Wednesday, Sep. 24, 2008

Gidon Bromberg, Nader Al-Khateeb And Munqeth Mehyar

The Holy Land is dying of thirst. Israel, Jordan and the Palestinian territories may once have been lands of milk and honey, but their fragile, semidesert ecosystem has been unable to withstand 60 years of overdevelopment, let alone war and occupation. The Jordan River is full of raw sewage. The Sea of Galilee is at its lowest recorded level, and the Dead Sea is drying up. One of the most passionately contested parts of the world, it is also one of the worst treated.

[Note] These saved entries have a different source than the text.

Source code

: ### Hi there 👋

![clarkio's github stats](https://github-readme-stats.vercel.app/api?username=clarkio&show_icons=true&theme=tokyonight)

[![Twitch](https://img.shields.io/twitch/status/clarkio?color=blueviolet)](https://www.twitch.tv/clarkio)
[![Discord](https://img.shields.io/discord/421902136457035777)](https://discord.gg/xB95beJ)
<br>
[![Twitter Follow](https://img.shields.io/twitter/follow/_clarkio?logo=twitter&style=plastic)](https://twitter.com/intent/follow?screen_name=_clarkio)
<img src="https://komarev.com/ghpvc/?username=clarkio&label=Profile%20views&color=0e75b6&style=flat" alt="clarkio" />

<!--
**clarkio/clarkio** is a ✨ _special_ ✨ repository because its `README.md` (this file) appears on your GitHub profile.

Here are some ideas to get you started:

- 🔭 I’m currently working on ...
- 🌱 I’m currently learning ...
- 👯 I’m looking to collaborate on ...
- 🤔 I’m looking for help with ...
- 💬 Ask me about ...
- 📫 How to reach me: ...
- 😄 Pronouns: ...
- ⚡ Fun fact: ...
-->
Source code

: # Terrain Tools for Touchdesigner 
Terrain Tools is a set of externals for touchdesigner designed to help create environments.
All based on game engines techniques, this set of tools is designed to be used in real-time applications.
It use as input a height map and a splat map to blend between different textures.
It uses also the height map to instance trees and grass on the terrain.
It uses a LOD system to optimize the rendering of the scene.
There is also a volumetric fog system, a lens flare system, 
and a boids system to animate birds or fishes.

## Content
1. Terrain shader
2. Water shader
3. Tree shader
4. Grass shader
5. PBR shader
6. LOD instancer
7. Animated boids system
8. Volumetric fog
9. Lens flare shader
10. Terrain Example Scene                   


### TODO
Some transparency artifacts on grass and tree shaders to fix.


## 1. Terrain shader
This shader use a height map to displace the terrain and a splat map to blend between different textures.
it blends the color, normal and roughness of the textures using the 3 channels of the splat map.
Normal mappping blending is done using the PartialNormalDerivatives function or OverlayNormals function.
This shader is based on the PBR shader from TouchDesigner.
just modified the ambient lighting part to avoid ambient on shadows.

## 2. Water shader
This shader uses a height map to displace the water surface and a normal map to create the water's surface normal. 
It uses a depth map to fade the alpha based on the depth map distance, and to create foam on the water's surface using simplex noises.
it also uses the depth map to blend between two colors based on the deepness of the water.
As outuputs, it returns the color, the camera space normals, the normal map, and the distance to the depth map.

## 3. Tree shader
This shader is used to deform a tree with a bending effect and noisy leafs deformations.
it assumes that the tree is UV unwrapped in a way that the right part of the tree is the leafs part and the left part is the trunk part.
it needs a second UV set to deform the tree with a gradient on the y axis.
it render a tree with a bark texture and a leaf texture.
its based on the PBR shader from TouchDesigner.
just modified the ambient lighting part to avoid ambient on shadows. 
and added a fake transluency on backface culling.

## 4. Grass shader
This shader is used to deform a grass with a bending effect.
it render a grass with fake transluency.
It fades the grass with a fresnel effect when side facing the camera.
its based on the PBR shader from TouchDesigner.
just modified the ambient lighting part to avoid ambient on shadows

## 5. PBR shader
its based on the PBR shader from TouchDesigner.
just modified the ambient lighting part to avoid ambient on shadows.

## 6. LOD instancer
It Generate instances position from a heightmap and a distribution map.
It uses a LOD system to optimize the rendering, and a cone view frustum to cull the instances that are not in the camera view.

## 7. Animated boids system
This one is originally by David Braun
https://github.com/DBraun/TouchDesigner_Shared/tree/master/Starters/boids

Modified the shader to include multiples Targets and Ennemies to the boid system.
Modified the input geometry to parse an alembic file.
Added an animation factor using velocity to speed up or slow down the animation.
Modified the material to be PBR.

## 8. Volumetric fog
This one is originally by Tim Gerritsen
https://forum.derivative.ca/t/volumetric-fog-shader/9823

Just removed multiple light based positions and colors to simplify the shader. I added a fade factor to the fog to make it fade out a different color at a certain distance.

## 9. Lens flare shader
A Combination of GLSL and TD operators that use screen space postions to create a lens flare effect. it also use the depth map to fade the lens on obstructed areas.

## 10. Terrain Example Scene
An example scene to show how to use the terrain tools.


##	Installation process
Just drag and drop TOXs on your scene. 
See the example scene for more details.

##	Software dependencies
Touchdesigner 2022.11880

Friends of the Earth Middle East (FoEME) sees that plight as an opportunity. The joint Israeli, Jordanian and Palestinian environmental organization got its start in 1994 trying to put environmental issues onto the peace process agenda. But after peace talks collapsed in 2000 with the advent of the second intifadeh, FoEME turned that strategy on its head and started using environmental activism to foster peace. At a time of almost zero cooperation between Palestinians and Israelis, FoEME was building partnerships between Arab and Israeli communities in the Jordan River valley to teach water conservation, while also pressuring national governments to take action against pollution, overpumping and other wastes of water. FoEME projects such as Good Water Neighbors encouraged local leaders to reach out across conflict lines and make contact for the first time with local politicians on the other side. It was a step, says Gidon Bromberg, Israeli director of FoEME, toward creating an atmosphere of trust and respect that serves the broader goal of peace.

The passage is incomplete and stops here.